The companies have insurance liability to protect the assets of the company’s demands, when employees or customers are injured on the property of the company or when employees are injured while performing company business. Premiums for liability insurance are usually paid in a lump sum in advance for coverage for next year, so the entire amount of the annual payment is an expense of the Company paid in advance. The steps required to properly account for liability insurance depend on whether your company uses the cash method or accrual accounting.

Instructions

  1. Accumulation method
  2. Create an account called “pre-paid insurance” section of “assets” in the general ledger.
  3. Create an account called “cost of liability insurance” in the section “Expenses” in the general ledger.
  4. Records the total amount of expenses paid insurance as an increase in insurance account pre-payment.
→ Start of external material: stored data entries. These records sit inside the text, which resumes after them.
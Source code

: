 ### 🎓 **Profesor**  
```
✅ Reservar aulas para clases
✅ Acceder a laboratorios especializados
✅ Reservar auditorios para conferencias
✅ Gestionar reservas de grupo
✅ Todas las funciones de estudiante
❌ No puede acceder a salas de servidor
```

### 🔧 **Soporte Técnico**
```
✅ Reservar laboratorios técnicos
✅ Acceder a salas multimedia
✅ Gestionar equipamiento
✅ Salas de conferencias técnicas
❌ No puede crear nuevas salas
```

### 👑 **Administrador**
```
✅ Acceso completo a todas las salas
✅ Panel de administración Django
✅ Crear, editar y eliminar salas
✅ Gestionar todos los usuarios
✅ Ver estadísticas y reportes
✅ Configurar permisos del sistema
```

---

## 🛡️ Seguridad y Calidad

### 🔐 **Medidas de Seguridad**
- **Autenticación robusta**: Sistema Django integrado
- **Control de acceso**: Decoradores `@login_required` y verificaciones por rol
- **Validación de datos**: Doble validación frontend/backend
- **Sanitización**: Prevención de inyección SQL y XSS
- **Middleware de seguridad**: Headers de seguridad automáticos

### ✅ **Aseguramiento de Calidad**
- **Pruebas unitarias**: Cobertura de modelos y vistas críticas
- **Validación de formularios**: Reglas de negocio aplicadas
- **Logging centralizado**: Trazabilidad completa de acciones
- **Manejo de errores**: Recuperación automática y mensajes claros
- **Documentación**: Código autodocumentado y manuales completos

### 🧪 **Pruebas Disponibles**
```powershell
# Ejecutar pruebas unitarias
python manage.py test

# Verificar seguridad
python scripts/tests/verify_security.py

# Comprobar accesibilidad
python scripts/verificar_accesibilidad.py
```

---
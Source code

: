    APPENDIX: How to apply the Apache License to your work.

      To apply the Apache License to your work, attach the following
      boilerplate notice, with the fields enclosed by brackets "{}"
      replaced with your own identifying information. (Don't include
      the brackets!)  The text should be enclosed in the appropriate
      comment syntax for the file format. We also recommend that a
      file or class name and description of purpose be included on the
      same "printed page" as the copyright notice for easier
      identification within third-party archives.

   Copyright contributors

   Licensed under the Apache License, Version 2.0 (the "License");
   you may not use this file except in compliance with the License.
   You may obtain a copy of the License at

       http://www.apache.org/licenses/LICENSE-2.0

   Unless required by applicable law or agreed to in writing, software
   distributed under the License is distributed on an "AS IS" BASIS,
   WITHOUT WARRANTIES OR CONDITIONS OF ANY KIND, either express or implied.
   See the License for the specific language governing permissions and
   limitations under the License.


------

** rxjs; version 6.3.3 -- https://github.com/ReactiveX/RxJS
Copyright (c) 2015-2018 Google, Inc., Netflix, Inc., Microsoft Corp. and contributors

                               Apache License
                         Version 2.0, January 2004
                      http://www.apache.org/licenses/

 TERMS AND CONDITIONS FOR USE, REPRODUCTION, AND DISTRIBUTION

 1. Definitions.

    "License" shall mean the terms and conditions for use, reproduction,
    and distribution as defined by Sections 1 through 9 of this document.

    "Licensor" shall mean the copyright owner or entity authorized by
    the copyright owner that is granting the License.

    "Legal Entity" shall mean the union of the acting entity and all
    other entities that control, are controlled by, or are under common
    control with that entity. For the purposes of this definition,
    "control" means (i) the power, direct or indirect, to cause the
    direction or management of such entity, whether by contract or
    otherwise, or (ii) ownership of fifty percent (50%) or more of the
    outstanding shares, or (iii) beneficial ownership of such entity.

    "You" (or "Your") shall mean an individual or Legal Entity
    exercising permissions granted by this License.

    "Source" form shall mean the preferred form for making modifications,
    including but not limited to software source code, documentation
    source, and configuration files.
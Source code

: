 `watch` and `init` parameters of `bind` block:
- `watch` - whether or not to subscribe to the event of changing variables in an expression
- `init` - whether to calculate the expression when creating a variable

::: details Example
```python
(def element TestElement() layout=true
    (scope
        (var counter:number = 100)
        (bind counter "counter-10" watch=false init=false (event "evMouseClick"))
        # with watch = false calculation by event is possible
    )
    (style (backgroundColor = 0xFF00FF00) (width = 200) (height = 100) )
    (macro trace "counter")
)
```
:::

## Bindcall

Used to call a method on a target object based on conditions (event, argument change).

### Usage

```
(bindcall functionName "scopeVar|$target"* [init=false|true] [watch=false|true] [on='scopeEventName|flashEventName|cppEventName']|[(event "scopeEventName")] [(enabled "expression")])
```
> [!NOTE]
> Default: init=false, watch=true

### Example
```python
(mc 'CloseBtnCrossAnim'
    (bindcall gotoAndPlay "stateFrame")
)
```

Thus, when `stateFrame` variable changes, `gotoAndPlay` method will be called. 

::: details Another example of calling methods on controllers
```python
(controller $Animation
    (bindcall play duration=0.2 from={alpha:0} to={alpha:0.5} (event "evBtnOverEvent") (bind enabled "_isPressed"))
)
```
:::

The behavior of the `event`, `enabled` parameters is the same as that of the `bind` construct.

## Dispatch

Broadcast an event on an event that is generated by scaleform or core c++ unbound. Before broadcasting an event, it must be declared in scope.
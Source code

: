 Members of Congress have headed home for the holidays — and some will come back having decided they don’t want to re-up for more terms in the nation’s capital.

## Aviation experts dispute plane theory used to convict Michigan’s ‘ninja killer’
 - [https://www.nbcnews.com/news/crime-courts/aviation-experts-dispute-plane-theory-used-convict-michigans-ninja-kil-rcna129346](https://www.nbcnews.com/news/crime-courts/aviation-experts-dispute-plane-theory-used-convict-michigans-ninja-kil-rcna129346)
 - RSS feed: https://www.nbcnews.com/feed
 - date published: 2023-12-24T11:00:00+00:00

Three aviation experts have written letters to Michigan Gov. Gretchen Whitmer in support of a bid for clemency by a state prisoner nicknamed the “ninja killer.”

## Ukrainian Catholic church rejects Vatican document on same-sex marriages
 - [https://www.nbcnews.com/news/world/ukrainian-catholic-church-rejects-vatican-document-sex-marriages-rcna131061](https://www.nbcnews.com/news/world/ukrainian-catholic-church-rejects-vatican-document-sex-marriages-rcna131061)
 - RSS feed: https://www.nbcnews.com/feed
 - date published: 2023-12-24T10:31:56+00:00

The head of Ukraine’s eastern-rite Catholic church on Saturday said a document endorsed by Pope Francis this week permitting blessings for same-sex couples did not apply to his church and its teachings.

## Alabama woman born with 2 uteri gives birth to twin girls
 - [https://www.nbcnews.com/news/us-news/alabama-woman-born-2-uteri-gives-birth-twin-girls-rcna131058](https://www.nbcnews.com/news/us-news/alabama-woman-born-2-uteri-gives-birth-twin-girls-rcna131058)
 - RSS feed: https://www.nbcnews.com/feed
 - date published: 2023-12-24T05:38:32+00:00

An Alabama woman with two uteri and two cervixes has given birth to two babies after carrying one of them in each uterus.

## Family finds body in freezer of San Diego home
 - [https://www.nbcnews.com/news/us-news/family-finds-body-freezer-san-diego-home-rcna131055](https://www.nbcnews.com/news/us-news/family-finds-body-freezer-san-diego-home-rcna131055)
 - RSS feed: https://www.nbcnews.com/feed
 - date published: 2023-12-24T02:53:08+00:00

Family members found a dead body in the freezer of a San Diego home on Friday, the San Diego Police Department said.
The accrual method requires that a charge business expenses pre-payment of an item on the amount of time it covers.
  5. Records the full amount of insurance costs paid, as a decrease in the checking account.
  6. Divide the total amount of insurance costs paid by 12 to obtain an amount of monthly expenses for liability insurance.
  7. Recorded a decrease in insurance bill pre-paid at the end of the month, equivalent to one month’s expenses, as calculated in Step 5.
  8. Shows an increase in the expense account of liability insurance, monthly expenses for the end of the month.
  9. Continuous recording a monthly expenses at the end of each month in the account insurance prepaid expense account and liability insurance, until the entire amount of the insurance itself is loaded.

Effective method

  1. Create an account called “costs of liability insurance” in the section “Expenses” in the general ledger.
  2. Records the total amount of expenses paid insurance as an increase in expenses account liability insurance. The cash accounting method requires that a recognized business expenses to pay, so the total cost of the policy takes charge when paid and not prorated during the year.
  3. Records the total amount of paid insurance expense as a decrease in the checking account.